▸ **Requirement**:
Which lines of the entries below contain the string "nodef"? Copy each one.

▸ **Listed entries**:
--- START ---
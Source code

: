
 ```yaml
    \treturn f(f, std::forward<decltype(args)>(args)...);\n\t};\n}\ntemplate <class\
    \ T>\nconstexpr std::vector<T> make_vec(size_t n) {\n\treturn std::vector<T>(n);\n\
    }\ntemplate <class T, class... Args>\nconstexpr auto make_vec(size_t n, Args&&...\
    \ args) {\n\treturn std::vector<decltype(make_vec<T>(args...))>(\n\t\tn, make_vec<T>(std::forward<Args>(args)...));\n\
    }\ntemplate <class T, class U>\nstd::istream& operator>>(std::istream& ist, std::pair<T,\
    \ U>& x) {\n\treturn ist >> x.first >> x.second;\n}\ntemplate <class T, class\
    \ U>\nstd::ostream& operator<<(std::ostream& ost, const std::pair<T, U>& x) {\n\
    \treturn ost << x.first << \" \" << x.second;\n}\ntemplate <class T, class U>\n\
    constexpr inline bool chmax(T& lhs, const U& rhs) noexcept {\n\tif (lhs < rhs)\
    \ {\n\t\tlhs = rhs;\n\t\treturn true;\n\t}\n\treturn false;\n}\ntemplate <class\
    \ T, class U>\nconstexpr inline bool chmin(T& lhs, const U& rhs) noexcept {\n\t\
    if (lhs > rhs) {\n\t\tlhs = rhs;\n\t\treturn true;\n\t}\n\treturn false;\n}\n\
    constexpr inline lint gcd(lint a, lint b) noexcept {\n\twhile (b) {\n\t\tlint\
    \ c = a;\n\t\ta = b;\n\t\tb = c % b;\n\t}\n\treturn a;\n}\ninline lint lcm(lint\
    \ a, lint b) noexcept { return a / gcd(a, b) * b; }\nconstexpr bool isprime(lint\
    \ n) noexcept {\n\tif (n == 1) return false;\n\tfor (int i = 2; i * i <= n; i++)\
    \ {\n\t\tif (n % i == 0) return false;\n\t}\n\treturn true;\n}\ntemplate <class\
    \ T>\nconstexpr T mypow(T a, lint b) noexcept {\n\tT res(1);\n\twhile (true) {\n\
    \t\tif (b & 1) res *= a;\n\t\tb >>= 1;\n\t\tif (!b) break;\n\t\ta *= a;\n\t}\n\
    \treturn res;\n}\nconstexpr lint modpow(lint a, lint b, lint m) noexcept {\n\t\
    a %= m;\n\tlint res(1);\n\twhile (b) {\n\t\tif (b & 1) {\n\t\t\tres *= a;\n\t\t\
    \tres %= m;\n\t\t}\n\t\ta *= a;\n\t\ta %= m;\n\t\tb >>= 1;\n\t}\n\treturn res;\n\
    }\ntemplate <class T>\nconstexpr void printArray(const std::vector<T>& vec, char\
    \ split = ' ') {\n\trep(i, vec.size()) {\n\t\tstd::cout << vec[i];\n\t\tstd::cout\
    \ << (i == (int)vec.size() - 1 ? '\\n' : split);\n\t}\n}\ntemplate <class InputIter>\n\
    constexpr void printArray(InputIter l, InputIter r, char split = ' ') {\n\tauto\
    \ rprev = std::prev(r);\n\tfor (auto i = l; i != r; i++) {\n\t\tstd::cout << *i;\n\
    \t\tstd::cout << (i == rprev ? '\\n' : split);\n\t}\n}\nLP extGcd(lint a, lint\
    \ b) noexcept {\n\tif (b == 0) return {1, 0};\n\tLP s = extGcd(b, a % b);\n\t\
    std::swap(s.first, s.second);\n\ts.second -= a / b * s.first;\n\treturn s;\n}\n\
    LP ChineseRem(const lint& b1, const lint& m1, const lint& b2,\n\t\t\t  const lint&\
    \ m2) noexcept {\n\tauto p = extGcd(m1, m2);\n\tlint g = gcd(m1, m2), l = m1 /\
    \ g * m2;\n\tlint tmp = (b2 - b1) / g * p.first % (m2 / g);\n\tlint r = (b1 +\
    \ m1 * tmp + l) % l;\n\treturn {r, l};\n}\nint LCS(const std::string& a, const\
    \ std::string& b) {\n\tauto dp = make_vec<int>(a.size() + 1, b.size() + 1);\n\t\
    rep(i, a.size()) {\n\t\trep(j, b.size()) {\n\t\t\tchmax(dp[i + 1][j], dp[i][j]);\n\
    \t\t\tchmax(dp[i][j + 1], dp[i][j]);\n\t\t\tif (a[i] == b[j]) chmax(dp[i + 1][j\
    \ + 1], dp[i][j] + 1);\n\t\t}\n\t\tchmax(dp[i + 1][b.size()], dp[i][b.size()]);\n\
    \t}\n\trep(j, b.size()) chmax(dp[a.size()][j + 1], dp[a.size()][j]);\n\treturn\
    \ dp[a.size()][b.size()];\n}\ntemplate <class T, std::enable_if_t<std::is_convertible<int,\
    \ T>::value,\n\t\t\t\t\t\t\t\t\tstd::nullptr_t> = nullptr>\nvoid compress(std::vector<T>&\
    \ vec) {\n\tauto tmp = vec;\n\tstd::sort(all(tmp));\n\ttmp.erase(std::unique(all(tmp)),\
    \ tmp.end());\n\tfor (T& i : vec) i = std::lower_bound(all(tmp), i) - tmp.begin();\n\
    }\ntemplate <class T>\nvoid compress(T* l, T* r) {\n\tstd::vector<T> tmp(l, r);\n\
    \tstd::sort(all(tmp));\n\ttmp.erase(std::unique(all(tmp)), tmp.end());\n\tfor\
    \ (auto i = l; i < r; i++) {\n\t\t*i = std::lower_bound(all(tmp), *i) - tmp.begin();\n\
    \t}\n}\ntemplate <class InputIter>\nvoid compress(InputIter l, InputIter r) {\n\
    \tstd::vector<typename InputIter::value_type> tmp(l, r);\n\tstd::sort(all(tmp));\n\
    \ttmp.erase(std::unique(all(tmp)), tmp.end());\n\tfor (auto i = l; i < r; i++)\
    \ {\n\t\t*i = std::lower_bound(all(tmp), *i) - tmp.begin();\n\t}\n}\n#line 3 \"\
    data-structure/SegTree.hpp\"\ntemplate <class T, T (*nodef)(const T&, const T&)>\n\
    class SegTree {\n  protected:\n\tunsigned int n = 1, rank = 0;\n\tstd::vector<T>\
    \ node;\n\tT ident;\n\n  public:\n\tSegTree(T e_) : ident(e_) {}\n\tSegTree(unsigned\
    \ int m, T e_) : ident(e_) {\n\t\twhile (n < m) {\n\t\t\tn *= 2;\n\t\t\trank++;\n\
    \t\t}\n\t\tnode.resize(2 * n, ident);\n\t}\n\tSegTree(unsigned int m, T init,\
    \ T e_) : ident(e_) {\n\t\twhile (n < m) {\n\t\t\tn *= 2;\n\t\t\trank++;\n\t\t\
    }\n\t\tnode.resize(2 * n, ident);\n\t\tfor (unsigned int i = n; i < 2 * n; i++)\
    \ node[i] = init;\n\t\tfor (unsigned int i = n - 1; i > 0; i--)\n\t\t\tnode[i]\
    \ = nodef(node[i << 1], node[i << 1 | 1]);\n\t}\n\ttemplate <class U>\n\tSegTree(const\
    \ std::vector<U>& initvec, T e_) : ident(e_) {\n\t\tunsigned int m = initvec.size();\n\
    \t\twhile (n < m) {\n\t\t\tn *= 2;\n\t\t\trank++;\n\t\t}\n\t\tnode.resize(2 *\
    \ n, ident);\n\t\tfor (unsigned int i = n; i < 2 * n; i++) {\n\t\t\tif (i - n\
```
--- END ---
▸ **Written answer**:
    data-structure/SegTree.hpp\"\ntemplate <class T, T (*nodef)(const T&, const T&)>\n\
    \ = nodef(node[i << 1], node[i << 1 | 1]);\n\t}\n\ttemplate <class U>\n\tSegTree(const\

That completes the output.